Naki Takarangi – Kansas City Blues
Takarangi was hands down the best player at Club 7s that virtually nobody knew before Nationals. The New Zealand born half back, who packs a massive punch for his less than massive frame, continuously exploited gaps that didn’t even appear to exist.
Not only was he the Blues primary ball handler, but Takarangi scored in each of Kansas City’s six matches, including bagging two tries in four of those games.
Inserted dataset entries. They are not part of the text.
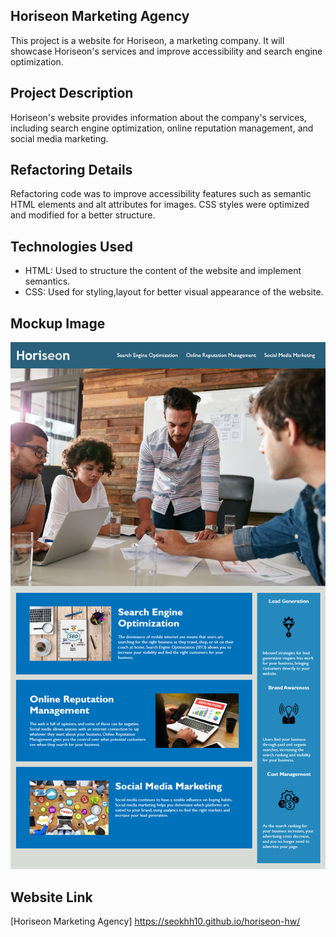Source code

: ## Horiseon Marketing Agency

This project is a website for Horiseon, a marketing company. It will showcase Horiseon's services and improve accessibility and search engine optimization.

## Project Description

Horiseon's website provides information about the company's services, including search engine optimization, online reputation management, and social media marketing. 

## Refactoring Details

Refactoring code was to improve accessibility features such as semantic HTML elements and alt attributes for images. CSS styles were optimized and modified for a better structure.

## Technologies Used

* HTML: Used to structure the content of the website and implement semantics.
* CSS: Used for styling,layout for better visual appearance of the website.

## Mockup Image

![Screenshot](./assets/images/homework-Horiseon.png)

## Website Link

[Horiseon Marketing Agency]
https://seokhh10.github.io/horiseon-hw/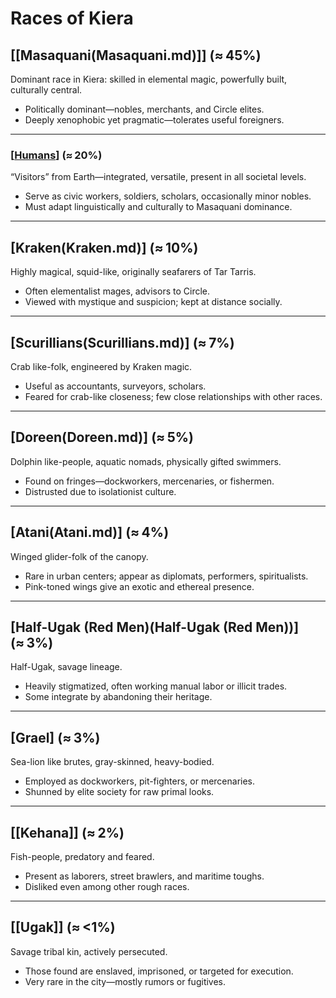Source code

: # Races of Kiera

## [[Masaquani(Masaquani.md)]] (≈ 45%)

Dominant race in Kiera: skilled in elemental magic, powerfully built, culturally central.
- Politically dominant—nobles, merchants, and Circle elites.
- Deeply xenophobic yet pragmatic—tolerates useful foreigners.

---
### [[Humans](Humans.md)] (≈ 20%)

“Visitors” from Earth—integrated, versatile, present in all societal levels.
- Serve as civic workers, soldiers, scholars, occasionally minor nobles.
- Must adapt linguistically and culturally to Masaquani dominance.

---
## [Kraken(Kraken.md)] (≈ 10%)

Highly magical, squid-like, originally seafarers of Tar Tarris.
- Often elementalist mages, advisors to Circle.
- Viewed with mystique and suspicion; kept at distance socially.

---
## [Scurillians(Scurillians.md)] (≈ 7%)

Crab like-folk, engineered by Kraken magic.
- Useful as accountants, surveyors, scholars.
- Feared for crab-like closeness; few close relationships with other races.

---
## [Doreen(Doreen.md)] (≈ 5%)

Dolphin like-people, aquatic nomads, physically gifted swimmers.
- Found on fringes—dockworkers, mercenaries, or fishermen.
- Distrusted due to isolationist culture.

---
## [Atani(Atani.md)] (≈ 4%)

Winged glider-folk of the canopy.
- Rare in urban centers; appear as diplomats, performers, spiritualists.
- Pink-toned wings give an exotic and ethereal presence.

---
## [Half-Ugak (Red Men)(Half-Ugak (Red Men))] (≈ 3%)

Half-Ugak, savage lineage.
- Heavily stigmatized, often working manual labor or illicit trades.
- Some integrate by abandoning their heritage.

---
## [Grael] (≈ 3%)

Sea-lion like brutes, gray-skinned, heavy-bodied.
- Employed as dockworkers, pit-fighters, or mercenaries. 
- Shunned by elite society for raw primal looks.

---
## [[Kehana]] (≈ 2%)

Fish-people, predatory and feared.
- Present as laborers, street brawlers, and maritime toughs.
- Disliked even among other rough races.

---
## [[Ugak]] (≈ <1%)

Savage tribal kin, actively persecuted.
- Those found are enslaved, imprisoned, or targeted for execution.
- Very rare in the city—mostly rumors or fugitives.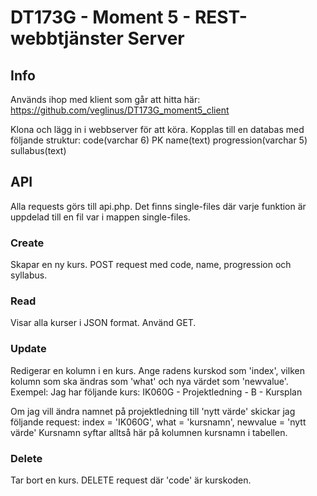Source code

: # DT173G - Moment 5 - REST-webbtjänster Server

## Info

Används ihop med klient som går att hitta här:
https://github.com/veglinus/DT173G_moment5_client

Klona och lägg in i webbserver för att köra. Kopplas till en databas med följande struktur:
code(varchar 6) PK
name(text)
progression(varchar 5)
sullabus(text)

## API

Alla requests görs till api.php. Det finns single-files där varje funktion är uppdelad till en fil var i mappen single-files.

### Create
Skapar en ny kurs. POST request med code, name, progression och syllabus.

### Read
Visar alla kurser i JSON format. Använd GET.

### Update
Redigerar en kolumn i en kurs. Ange radens kurskod som 'index', vilken kolumn som ska ändras som 'what' och nya värdet som 'newvalue'.
Exempel: Jag har följande kurs:
IK060G - Projektledning - B - Kursplan

Om jag vill ändra namnet på projektledning till 'nytt värde' skickar jag följande request:
index = 'IK060G', what = 'kursnamn', newvalue = 'nytt värde'
Kursnamn syftar alltså här på kolumnen kursnamn i tabellen.

### Delete
Tar bort en kurs. DELETE request där 'code' är kurskoden.

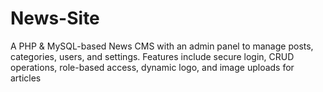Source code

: # News-Site
A PHP &amp; MySQL-based News CMS with an admin panel to manage posts, categories, users, and settings. Features include secure login, CRUD operations, role-based access, dynamic logo, and image uploads for articles
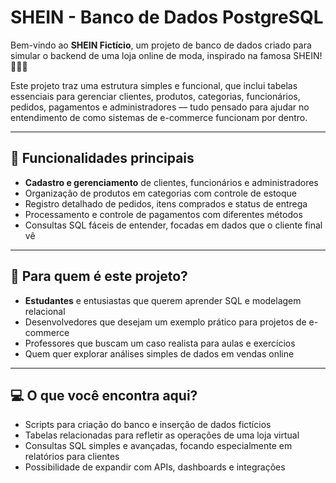 # SHEIN - Banco de Dados PostgreSQL

Bem-vindo ao **SHEIN Fictício**, um projeto de banco de dados criado para simular o backend de uma loja online de moda, inspirado na famosa SHEIN! 👗👚🛒

Este projeto traz uma estrutura simples e funcional, que inclui tabelas essenciais para gerenciar clientes, produtos, categorias, funcionários, pedidos, pagamentos e administradores — tudo pensado para ajudar no entendimento de como sistemas de e-commerce funcionam por dentro.

---

## 🚀 Funcionalidades principais

- **Cadastro e gerenciamento** de clientes, funcionários e administradores  
- Organização de produtos em categorias com controle de estoque  
- Registro detalhado de pedidos, itens comprados e status de entrega  
- Processamento e controle de pagamentos com diferentes métodos  
- Consultas SQL fáceis de entender, focadas em dados que o cliente final vê  

---

## 🎯 Para quem é este projeto?

- **Estudantes** e entusiastas que querem aprender SQL e modelagem relacional  
- Desenvolvedores que desejam um exemplo prático para projetos de e-commerce  
- Professores que buscam um caso realista para aulas e exercícios  
- Quem quer explorar análises simples de dados em vendas online  

---

## 💻 O que você encontra aqui?

- Scripts para criação do banco e inserção de dados fictícios  
- Tabelas relacionadas para refletir as operações de uma loja virtual  
- Consultas SQL simples e avançadas, focando especialmente em relatórios para clientes  
- Possibilidade de expandir com APIs, dashboards e integrações  
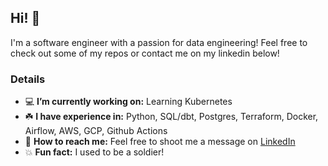 ## Hi! 👋 

I'm a software engineer with a passion for data engineering! Feel free to check out some of my repos or contact me on my linkedin below!

### Details
- 💻 **I’m currently working on:** Learning Kubernetes
- ☘️ **I have experience in:** Python, SQL/dbt, Postgres, Terraform, Docker, Airflow, AWS, GCP, Github Actions
- 💬 **How to reach me:** Feel free to shoot me a message on [LinkedIn](https://www.linkedin.com/in/marlonmoreira/)
- 💥 **Fun fact:** I used to be a soldier!
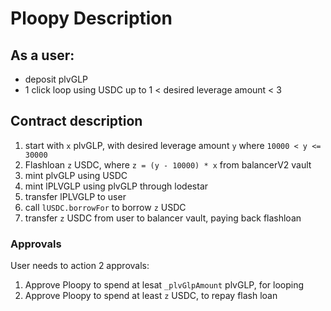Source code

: # Ploopy Description

## As a user:

- deposit plvGLP
- 1 click loop using USDC up to 1 < desired leverage amount < 3

## Contract description

1. start with `x` plvGLP, with desired leverage amount `y` where `10000 < y <= 30000`
2. Flashloan `z` USDC, where `z = (y - 10000) * x` from balancerV2 vault
3. mint plvGLP using USDC
4. mint lPLVGLP using plvGLP through lodestar
5. transfer lPLVGLP to user
6. call `lUSDC.borrowFor` to borrow `z` USDC
7. transfer `z` USDC from user to balancer vault, paying back flashloan

### Approvals

User needs to action 2 approvals:

1. Approve Ploopy to spend at lesat `_plvGlpAmount` plvGLP, for looping
2. Approve Ploopy to spend at least `z` USDC, to repay flash loan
Takarangi’s tank never seemed to empty either; scoring all of the team’s 12 points in its loss to Rugby Utah in the Cup Final.
Jared Whippy – Rugby Utah
It’s difficult to win a rugby match when you rarely retain possession, and that is exactly the predicament Whippy put Kansas City under in Rugby Utah’s Cup Final win. The Brigham Young University stalwart consistently kicked his restarts high into the Colorado sun, and gave his teammates every opportunity to win possession for the 2016 Club 7s National Champions.
Restarts are just one part of Whippy’s comprehensive skill set. The 215-pound Whippy can run through defenses as easily as he can sprint around them, which he did twice against the Blues for tries in the Championship match.